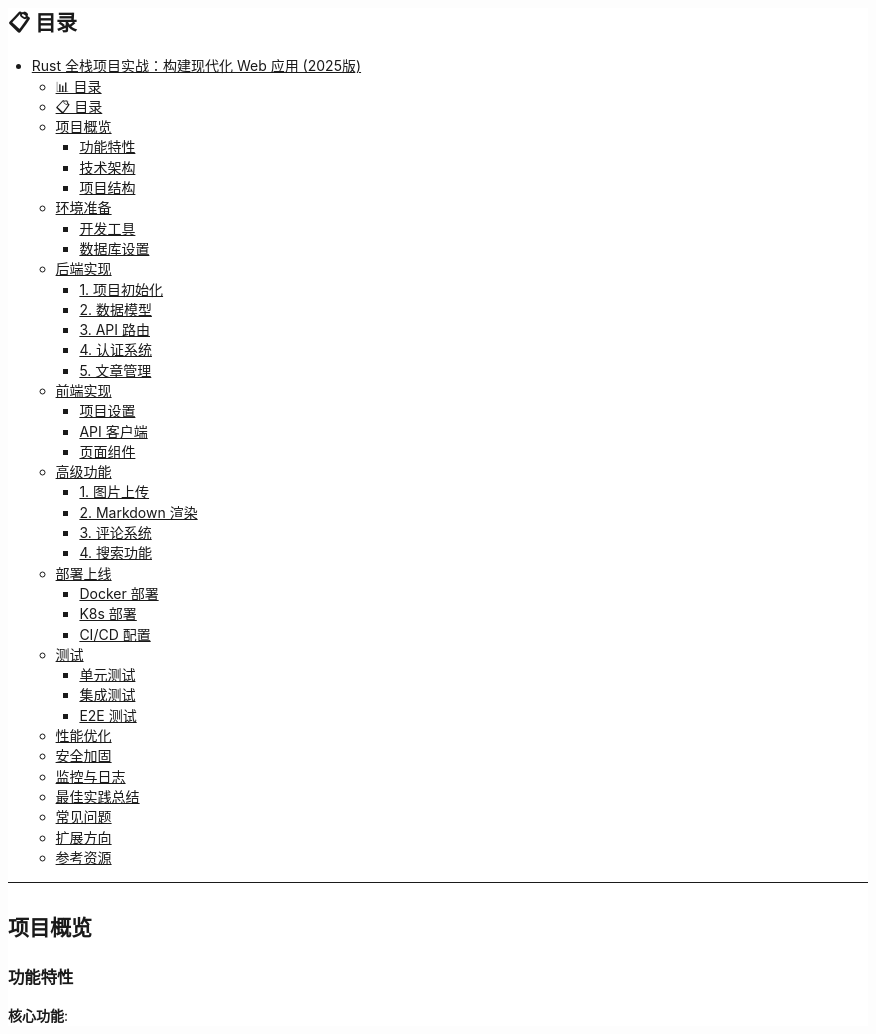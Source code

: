 ## 📋 目录

- [Rust 全栈项目实战：构建现代化 Web 应用 (2025版)](#rust-全栈项目实战构建现代化-web-应用-2025版)
  - [📊 目录](#-目录)
  - [📋 目录](#-目录-1)
  - [项目概览](#项目概览)
    - [功能特性](#功能特性)
    - [技术架构](#技术架构)
    - [项目结构](#项目结构)
  - [环境准备](#环境准备)
    - [开发工具](#开发工具)
    - [数据库设置](#数据库设置)
  - [后端实现](#后端实现)
    - [1. 项目初始化](#1-项目初始化)
    - [2. 数据模型](#2-数据模型)
    - [3. API 路由](#3-api-路由)
    - [4. 认证系统](#4-认证系统)
    - [5. 文章管理](#5-文章管理)
  - [前端实现](#前端实现)
    - [项目设置](#项目设置)
    - [API 客户端](#api-客户端)
    - [页面组件](#页面组件)
  - [高级功能](#高级功能)
    - [1. 图片上传](#1-图片上传)
    - [2. Markdown 渲染](#2-markdown-渲染)
    - [3. 评论系统](#3-评论系统)
    - [4. 搜索功能](#4-搜索功能)
  - [部署上线](#部署上线)
    - [Docker 部署](#docker-部署)
    - [K8s 部署](#k8s-部署)
    - [CI/CD 配置](#cicd-配置)
  - [测试](#测试)
    - [单元测试](#单元测试)
    - [集成测试](#集成测试)
    - [E2E 测试](#e2e-测试)
  - [性能优化](#性能优化)
  - [安全加固](#安全加固)
  - [监控与日志](#监控与日志)
  - [最佳实践总结](#最佳实践总结)
  - [常见问题](#常见问题)
  - [扩展方向](#扩展方向)
  - [参考资源](#参考资源)

---

## 项目概览

### 功能特性

**核心功能**:
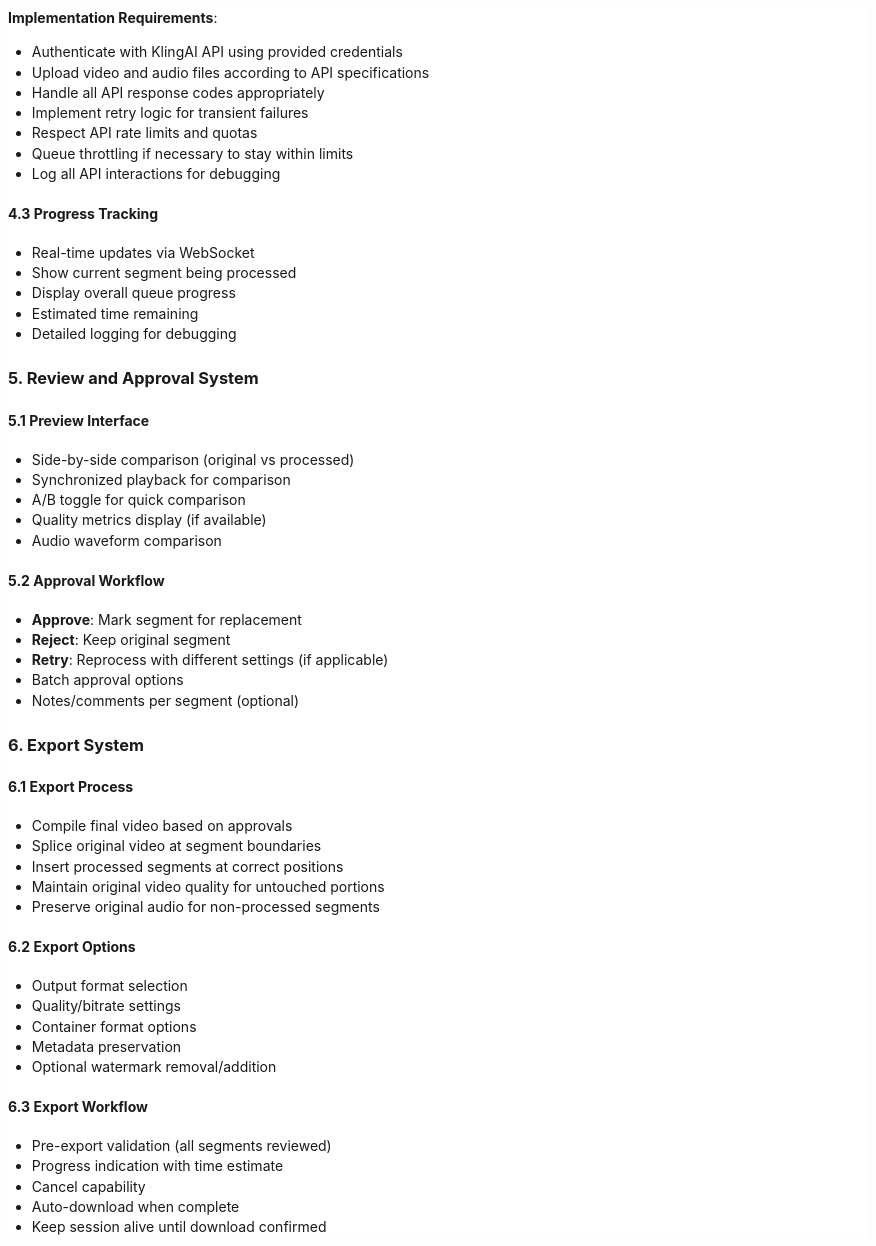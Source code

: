 **Implementation Requirements**:
- Authenticate with KlingAI API using provided credentials
- Upload video and audio files according to API specifications
- Handle all API response codes appropriately
- Implement retry logic for transient failures
- Respect API rate limits and quotas
- Queue throttling if necessary to stay within limits
- Log all API interactions for debugging

#### 4.3 Progress Tracking
- Real-time updates via WebSocket
- Show current segment being processed
- Display overall queue progress
- Estimated time remaining
- Detailed logging for debugging

### 5. Review and Approval System

#### 5.1 Preview Interface
- Side-by-side comparison (original vs processed)
- Synchronized playback for comparison
- A/B toggle for quick comparison
- Quality metrics display (if available)
- Audio waveform comparison

#### 5.2 Approval Workflow
- **Approve**: Mark segment for replacement
- **Reject**: Keep original segment
- **Retry**: Reprocess with different settings (if applicable)
- Batch approval options
- Notes/comments per segment (optional)

### 6. Export System

#### 6.1 Export Process
- Compile final video based on approvals
- Splice original video at segment boundaries
- Insert processed segments at correct positions
- Maintain original video quality for untouched portions
- Preserve original audio for non-processed segments

#### 6.2 Export Options
- Output format selection
- Quality/bitrate settings
- Container format options
- Metadata preservation
- Optional watermark removal/addition

#### 6.3 Export Workflow
- Pre-export validation (all segments reviewed)
- Progress indication with time estimate
- Cancel capability
- Auto-download when complete
- Keep session alive until download confirmed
+===+
Your objective: Return the whole listing, word for word, and leave out every picture.

Response:
Source code

: ## 📋 目录

- [Rust 全栈项目实战：构建现代化 Web 应用 (2025版)](#rust-全栈项目实战构建现代化-web-应用-2025版)
  - [📊 目录](#-目录)
  - [📋 目录](#-目录-1)
  - [项目概览](#项目概览)
    - [功能特性](#功能特性)
    - [技术架构](#技术架构)
    - [项目结构](#项目结构)
  - [环境准备](#环境准备)
    - [开发工具](#开发工具)
    - [数据库设置](#数据库设置)
  - [后端实现](#后端实现)
    - [1. 项目初始化](#1-项目初始化)
    - [2. 数据模型](#2-数据模型)
    - [3. API 路由](#3-api-路由)
    - [4. 认证系统](#4-认证系统)
    - [5. 文章管理](#5-文章管理)
  - [前端实现](#前端实现)
    - [项目设置](#项目设置)
    - [API 客户端](#api-客户端)
    - [页面组件](#页面组件)
  - [高级功能](#高级功能)
    - [1. 图片上传](#1-图片上传)
    - [2. Markdown 渲染](#2-markdown-渲染)
    - [3. 评论系统](#3-评论系统)
    - [4. 搜索功能](#4-搜索功能)
  - [部署上线](#部署上线)
    - [Docker 部署](#docker-部署)
    - [K8s 部署](#k8s-部署)
    - [CI/CD 配置](#cicd-配置)
  - [测试](#测试)
    - [单元测试](#单元测试)
    - [集成测试](#集成测试)
    - [E2E 测试](#e2e-测试)
  - [性能优化](#性能优化)
  - [安全加固](#安全加固)
  - [监控与日志](#监控与日志)
  - [最佳实践总结](#最佳实践总结)
  - [常见问题](#常见问题)
  - [扩展方向](#扩展方向)
  - [参考资源](#参考资源)

---

## 项目概览

### 功能特性

**核心功能**:
Source code

: **Implementation Requirements**:
- Authenticate with KlingAI API using provided credentials
- Upload video and audio files according to API specifications
- Handle all API response codes appropriately
- Implement retry logic for transient failures
- Respect API rate limits and quotas
- Queue throttling if necessary to stay within limits
- Log all API interactions for debugging

#### 4.3 Progress Tracking
- Real-time updates via WebSocket
- Show current segment being processed
- Display overall queue progress
- Estimated time remaining
- Detailed logging for debugging

### 5. Review and Approval System

#### 5.1 Preview Interface
- Side-by-side comparison (original vs processed)
- Synchronized playback for comparison
- A/B toggle for quick comparison
- Quality metrics display (if available)
- Audio waveform comparison

#### 5.2 Approval Workflow
- **Approve**: Mark segment for replacement
- **Reject**: Keep original segment
- **Retry**: Reprocess with different settings (if applicable)
- Batch approval options
- Notes/comments per segment (optional)

### 6. Export System

#### 6.1 Export Process
- Compile final video based on approvals
- Splice original video at segment boundaries
- Insert processed segments at correct positions
- Maintain original video quality for untouched portions
- Preserve original audio for non-processed segments

#### 6.2 Export Options
- Output format selection
- Quality/bitrate settings
- Container format options
- Metadata preservation
- Optional watermark removal/addition

#### 6.3 Export Workflow
- Pre-export validation (all segments reviewed)
- Progress indication with time estimate
- Cancel capability
- Auto-download when complete
- Keep session alive until download confirmed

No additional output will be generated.